The last 48 hours or so have been a very difficult time.  ADF saw the resignation if it's newly elected advocate... after only 23 days in office.  His exit was in part inflammatory, but it was revealing some of what he went through.  The response from the others on the mother grove have been predictably dismissive and trying to lessen the impact.  I know how this goes, I have been on their side and had to make statements for the purpose of unity that I have not agreed with, or which were a selective telling of facts.

This resignation though has brought me to the point where I just couldn't sit by and do nothing.  One big reason I have been quiet in the past couple years is that I feared that speaking up would cost me the job of webmaster.  Yes, I feared that anything I did I would be retaliated against by the mother grove removing me from the job.  My fear was that if i was removed in haste, before things were in a stable state, the website and all that we do online would be jeopardized.  I honestly hoped it was an irrational fear, but didn't want to take a chance.  With the major upgrade of software for the website completed, and everything appearing to be stable, I now felt that I could step down on my own terms, and as of last night I resigned my position as webmaster of ADF.

Now why did I fear retaliation, you ask.  That is a good question.  I have seen it over and over again that certain individuals on the mother grove are vindictive people.  This is not the mother grove as a whole or even a majority of them.  Just a couple individuals.  I have seen them operate in the past to try to do things against others that would be for no reason other than punishment for something they personally didn't like.  When I was in a position to do something, I was usually the one to slow things down try to get everyone to look at what happened objectively and not from a place of emotions.  My fear is well founded  though as I have seen it attempted.

Back to the precipitating moment.  Nick's resignation.  I obviously don't have all the details, and I am sure there is plenty of confidential information that cannot be shared, nor do I wish to know.  What he describes though is a continuation of a pattern i have seen from my days on the mother grove.  I have seen the treatment of the members advocate be the same as what he described done to his predecessors.  I have no reason at all to not believe what he wrote as what the current environment on the mother grove is like.  To say this at all really saddens me to no end.  This is not the church I have worked to help build up.

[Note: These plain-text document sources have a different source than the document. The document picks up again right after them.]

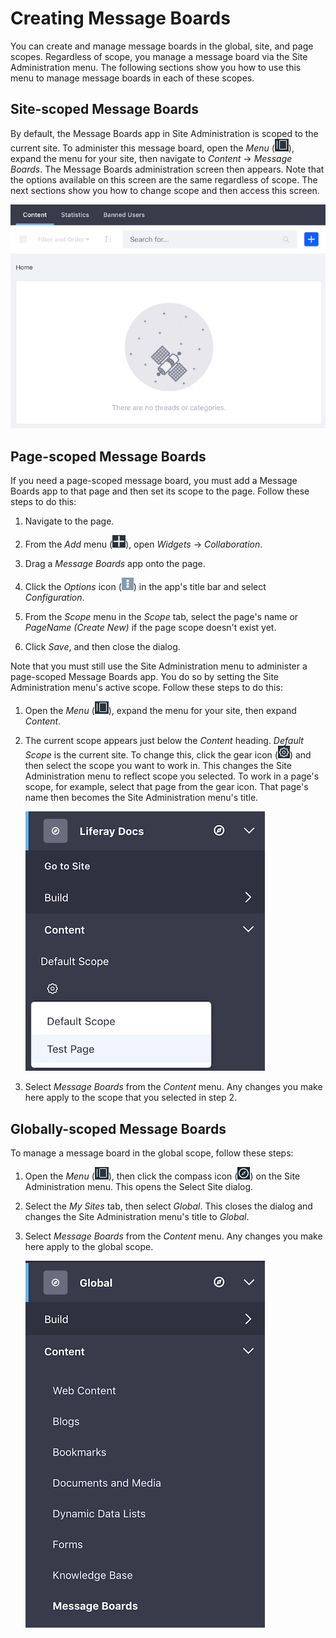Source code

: # Creating Message Boards [](id=creating-message-boards)

You can create and manage message boards in the global, site, and page scopes. 
Regardless of scope, you manage a message board via the Site Administration 
menu. The following sections show you how to use this menu to manage message 
boards in each of these scopes. 

## Site-scoped Message Boards [](id=site-scoped-message-boards)

By default, the Message Boards app in Site Administration is scoped to the 
current site. To administer this message board, open the *Menu* 
(![Menu](../../../../images/icon-menu.png)), expand the menu for your site, then 
navigate to *Content* &rarr; *Message Boards*. The Message Boards administration 
screen then appears. Note that the options available on this screen are the same 
regardless of scope. The next sections show you how to change scope and then 
access this screen. 

![Figure 1: A Message Board instance starts empty, ready for you to configure for your purposes.](../../../../images/message-boards-administration.png)

## Page-scoped Message Boards [](id=page-scoped-message-boards)

If you need a page-scoped message board, you must add a Message Boards app to 
that page and then set its scope to the page. Follow these steps to do this: 

1.  Navigate to the page. 

2.  From the *Add* menu 
    (![Add](../../../../images/icon-add-app.png)), open *Widgets* &rarr; 
    *Collaboration*. 

3.  Drag a *Message Boards* app onto the page. 

4.  Click the *Options* icon 
    (![Options](../../../../images/icon-app-options.png)) in the app's title bar 
    and select *Configuration*.

5.  From the *Scope* menu in the *Scope* tab, select the page's name or 
    *PageName (Create New)* if the page scope doesn't exist yet. 

6.  Click *Save*, and then close the dialog. 

Note that you must still use the Site Administration menu to administer a 
page-scoped Message Boards app. You do so by setting the Site Administration 
menu's active scope. Follow these steps to do this: 

1.  Open the *Menu*
    (![Menu](../../../../images/icon-menu.png)), expand the menu for your site, 
    then expand *Content*. 

2.  The current scope appears just below the *Content* heading. *Default Scope* 
    is the current site. To change this, click the gear icon 
    (![Gear](../../../../images/icon-control-menu-gear.png)) and then select the 
    scope you want to work in. This changes the Site Administration menu to 
    reflect scope you selected. To work in a page's scope, for example, select 
    that page from the gear icon. That page's name then becomes the Site 
    Administration menu's title. 

    ![Figure 2: Select the page's scope under the *Content* menu in Site Administration.](../../../../images/mb-site-admin-scope.png)

3.  Select *Message Boards* from the *Content* menu. Any changes you make here 
    apply to the scope that you selected in step 2. 

## Globally-scoped Message Boards [](id=globally-scoped-message-boards)

To manage a message board in the global scope, follow these steps:

1.  Open the *Menu* 
    (![Menu](../../../../images/icon-menu.png)), then click the compass icon 
    (![Compass](../../../../images/icon-compass.png)) on the Site Administration 
    menu. This opens the Select Site dialog. 

2.  Select the *My Sites* tab, then select *Global*. This closes the dialog and 
    changes the Site Administration menu's title to *Global*. 

3.  Select *Message Boards* from the *Content* menu. Any changes you make here 
    apply to the global scope. 

    ![Figure 3: After changing to the global scope, select *Message Boards* from the *Content* menu in Site Administration.](../../../../images/mb-global-scope.png)
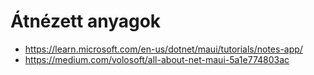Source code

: # Átnézett anyagok

- https://learn.microsoft.com/en-us/dotnet/maui/tutorials/notes-app/
- https://medium.com/volosoft/all-about-net-maui-5a1e774803ac
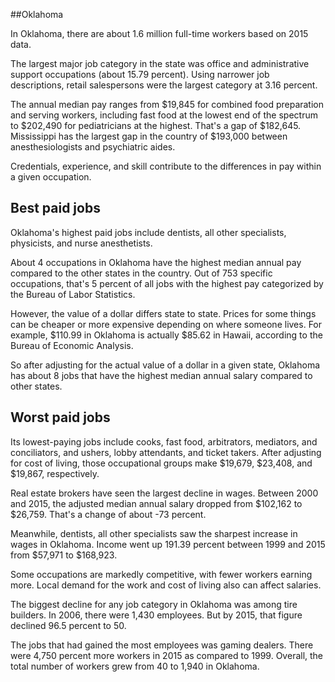 

##Oklahoma

In Oklahoma, there are about 1.6 million full-time workers based on 2015 data.

The largest major job category in the state was <span class='occ_title_em state'>office and administrative support occupations</span> (about 15.79 percent). Using narrower job descriptions, <span class='occ_title_em state'>retail salespersons</span> were the largest category at 3.16 percent.
               
The annual median pay ranges from $19,845 for <span class='occ_title_em state'>combined food preparation and serving workers, including fast food</span> at the lowest end of the spectrum to  $202,490 for <span class='occ_title_em state'>pediatricians</span> at the highest. That's a gap of $182,645. Mississippi has the largest gap in the country of $193,000 between <span class='occ_title_em state'>anesthesiologists and psychiatric aides</span>.
          
Credentials, experience, and skill contribute to the differences in pay within a given occupation.

## Best paid jobs
Oklahoma's highest paid jobs include <span class='occ_title_em state'>dentists, all other specialists, physicists</span>, and <span class='occ_title_em state'>nurse anesthetists</span>.
               
About 4 occupations in Oklahoma have the highest median annual pay compared to the other states in the country. Out of 753 specific occupations, that's 5 percent of all jobs with the highest pay categorized by the Bureau of Labor Statistics.
               
However, the value of a dollar differs state to state. Prices for some things can be cheaper or more expensive depending on where someone lives. For example, $110.99 in Oklahoma is actually $85.62 in Hawaii, according to the Bureau of Economic Analysis.
               
So after adjusting for the actual value of a dollar in a given state, Oklahoma has about 8 jobs that have the highest median annual salary compared to other states.
               
## Worst paid jobs

Its lowest-paying jobs include <span class='occ_title_em state'>cooks, fast food</span>, <span class='occ_title_em state'>arbitrators, mediators, and conciliators</span>, and <span class='occ_title_em state'>ushers, lobby attendants, and ticket takers</span>. After adjusting for cost of living, those occupational groups make $19,679,  $23,408, and  $19,867, respectively.
               
<span class='occ_title_em state'>Real estate brokers</span> have seen the largest decline in wages. Between 2000 and 2015, the adjusted median annual salary dropped from $102,162 to $26,759. That's a change of about -73 percent.
               
Meanwhile, <span class='occ_title_em state'>dentists, all other specialists</span> saw the sharpest increase in wages in Oklahoma. Income went up 191.39 percent between 1999 and 2015 from $57,971 to $168,923.

Some occupations are markedly competitive, with fewer workers earning more. Local demand for the work and cost of living also can affect salaries.

            
The biggest decline for any job category in Oklahoma was among <span class='occ_title_em state'>tire builders</span>. In 2006, there were 1,430 employees. But by 2015, that figure declined 96.5 percent to 50. 
               
The jobs that had gained the most employees was gaming dealers. There were 4,750 percent more workers in 2015 as compared to 1999. Overall, the total number of workers grew from 40 to 1,940 in Oklahoma.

So, I have resigned as webmaster, but I am not disappearing. I have sent an email that i am sure will hurt, if not destroy at least one friendship.  I expect that there will be fallout from it.  I am prepared to be a casualty of this.  I am fine with that.  I have stood silent long enough, and I will not do that any more.  I will stand by my ethics and principles and work to bring ADF back to what I, and many others, have tried to build and away from where it is heading.  I am not leaving, and I will be demanding sunlight be shown in all the dark places.